なぜ文科省は三流だったのか。それは「メンテナス官庁」だったからです。今ある制度を維持しけばいいと思っていた。学校などに予算をいつも通りに配分し、問題があったら修正していけばよかった。ですが、寺脇さんはそれを企画型に変更した。
そこに導入されたのは、こんな考え方です。なにか新しいことを言えば、お金をやる、でも新しいことを言わなければお金はやらない、むしろ減らされる、と。おかげで文科省の官僚の方々もどんどん企画を提案するようになったし、その下にある大学もそうせざるをえなくなった。それが現状です。教育が企画型になった。
でも、果たしてそれでうまくいくのでしょうか。研究だけならまだわかりますが、教育の大事な部分は詩と似ているとぼくは思います。つまり、同じことを繰り返すことで伝える、という知の形がある。さっきの「虎」の詩と同じで、繰り返しているうちに、新しいことが生まれたり、いつの間にか繰り返されていることの意味が変貌したりする。
そういう部分はせかせかするのをいったんやめ、心を落ち着けて時間をかけて見ないとわからない知の要素で、でも、人間の生命の安定性を深いところで支えているのもそういうものではないかと思ったりします。新しい提案を打ち出すのもたしかに必要ですが、それだけでは掬いとれない部分にもう少し目をやってもいいのではないかと思うわけです。

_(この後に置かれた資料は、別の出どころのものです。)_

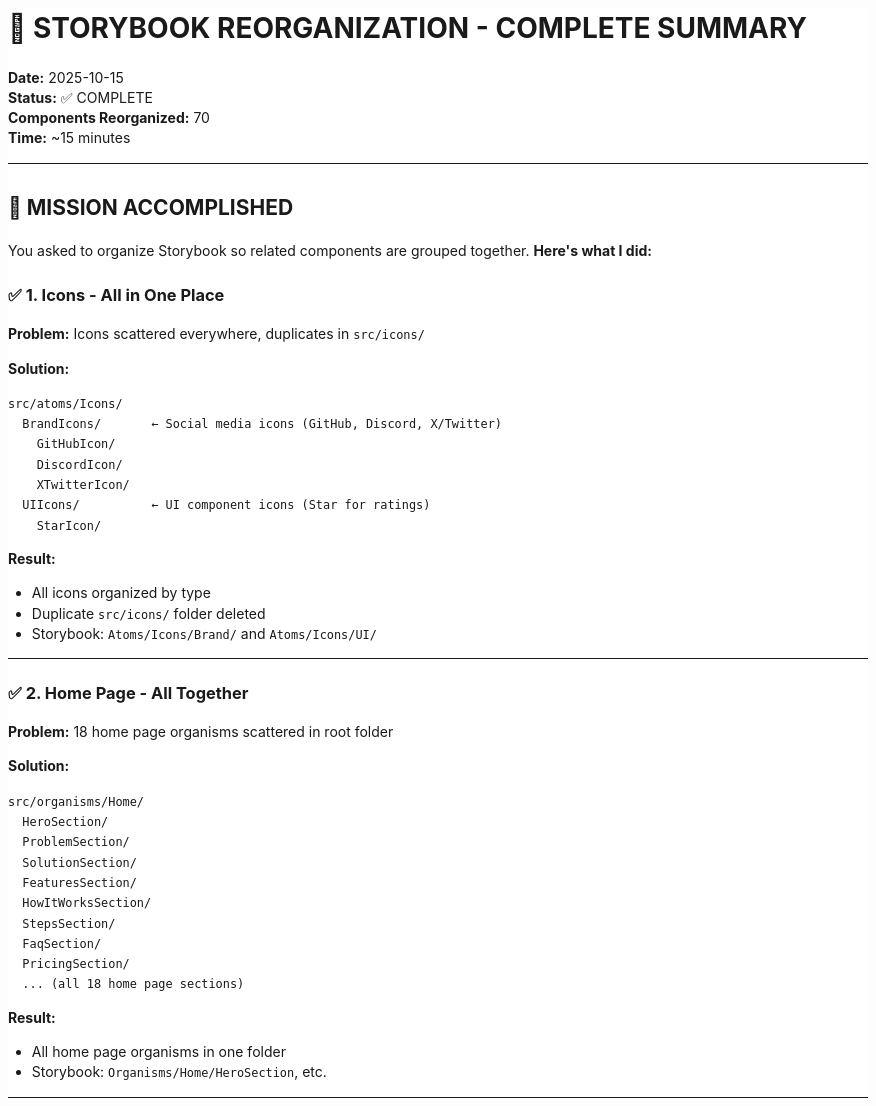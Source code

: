 # 📁 STORYBOOK REORGANIZATION - COMPLETE SUMMARY

**Date:** 2025-10-15  
**Status:** ✅ COMPLETE  
**Components Reorganized:** 70  
**Time:** ~15 minutes

---

## 🎯 MISSION ACCOMPLISHED

You asked to organize Storybook so related components are grouped together. **Here's what I did:**

### ✅ 1. Icons - All in One Place
**Problem:** Icons scattered everywhere, duplicates in `src/icons/`

**Solution:**
```
src/atoms/Icons/
  BrandIcons/       ← Social media icons (GitHub, Discord, X/Twitter)
    GitHubIcon/
    DiscordIcon/
    XTwitterIcon/
  UIIcons/          ← UI component icons (Star for ratings)
    StarIcon/
```

**Result:** 
- All icons organized by type
- Duplicate `src/icons/` folder deleted
- Storybook: `Atoms/Icons/Brand/` and `Atoms/Icons/UI/`

---

### ✅ 2. Home Page - All Together
**Problem:** 18 home page organisms scattered in root folder

**Solution:**
```
src/organisms/Home/
  HeroSection/
  ProblemSection/
  SolutionSection/
  FeaturesSection/
  HowItWorksSection/
  StepsSection/
  FaqSection/
  PricingSection/
  ... (all 18 home page sections)
```

**Result:**
- All home page organisms in one folder
- Storybook: `Organisms/Home/HeroSection`, etc.

---
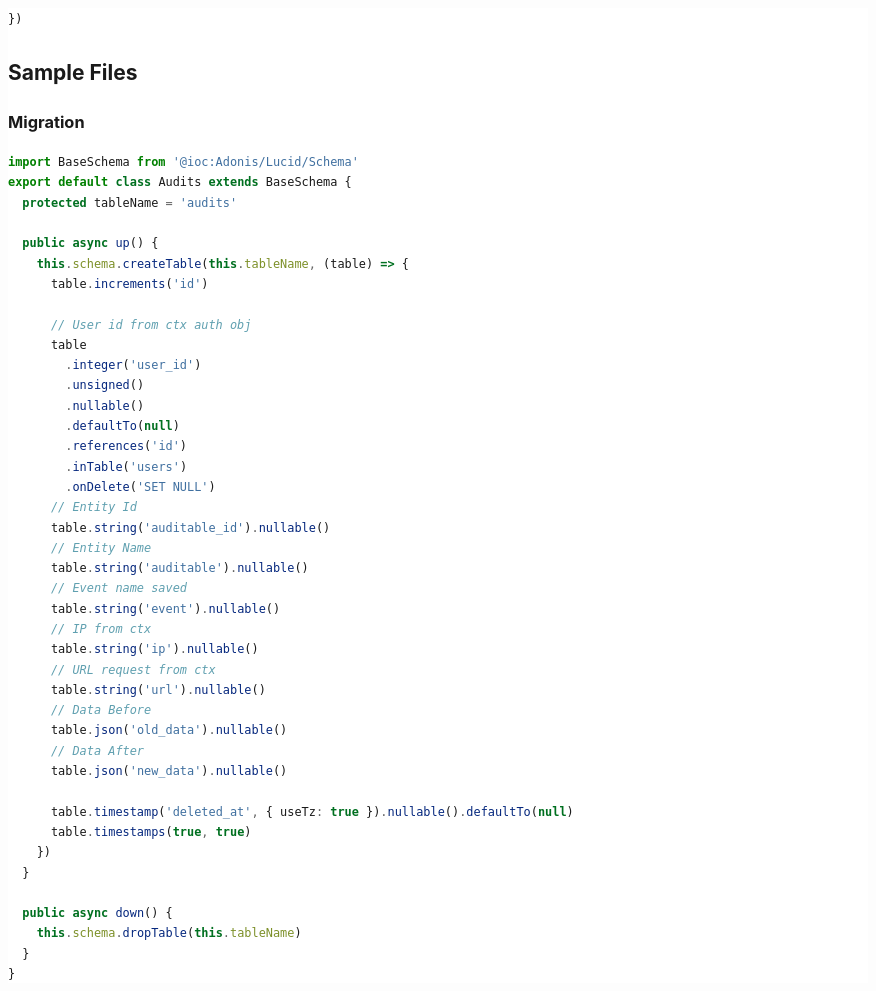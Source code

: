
 ```ts
})
```

## Sample Files

### Migration

```ts
import BaseSchema from '@ioc:Adonis/Lucid/Schema'
export default class Audits extends BaseSchema {
  protected tableName = 'audits'

  public async up() {
    this.schema.createTable(this.tableName, (table) => {
      table.increments('id')

      // User id from ctx auth obj
      table
        .integer('user_id')
        .unsigned()
        .nullable()
        .defaultTo(null)
        .references('id')
        .inTable('users')
        .onDelete('SET NULL')
      // Entity Id
      table.string('auditable_id').nullable()
      // Entity Name
      table.string('auditable').nullable()
      // Event name saved
      table.string('event').nullable()
      // IP from ctx
      table.string('ip').nullable()
      // URL request from ctx
      table.string('url').nullable()
      // Data Before
      table.json('old_data').nullable()
      // Data After
      table.json('new_data').nullable()

      table.timestamp('deleted_at', { useTz: true }).nullable().defaultTo(null)
      table.timestamps(true, true)
    })
  }

  public async down() {
    this.schema.dropTable(this.tableName)
  }
}
```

今の文化は、つねにより新しいものを追い求めていきます。この流れはかわらないでしょう。でもそれとバランスをとるものがどこかで必要になる。詩は昔ながらの知の形としての反復の威力をその芯にもっていますから、前のめりになりがちな今の社会に対する有効なアンチテーゼになるかもしれません。
とはいえ、まぁ、あまり勝ち目はないでしょうけどね(笑)。メディアの中で詩が生き残っていく余地はあまり無いだろうなぁと感じています。SNSでどんどん流れていく言葉の活気に慣れると、1分後には違う言葉が出てくる感覚がふつうになってしまいます。そんな流れの中にいつまでも変わらないものがあると、「な~んだ。まだ同じ事を言ってる」となる。気持ちが忙しいのです。
急ぎ足の人から見ると、詩集の言葉なんてよどんでいるようにしか見えない。ぼくは普通の人よりだいぶ詩を読んでいると思うのですが、それでもついつい忙しい気分に陥っているので、詩を読むときにはスイッチの入れ替えが必要です。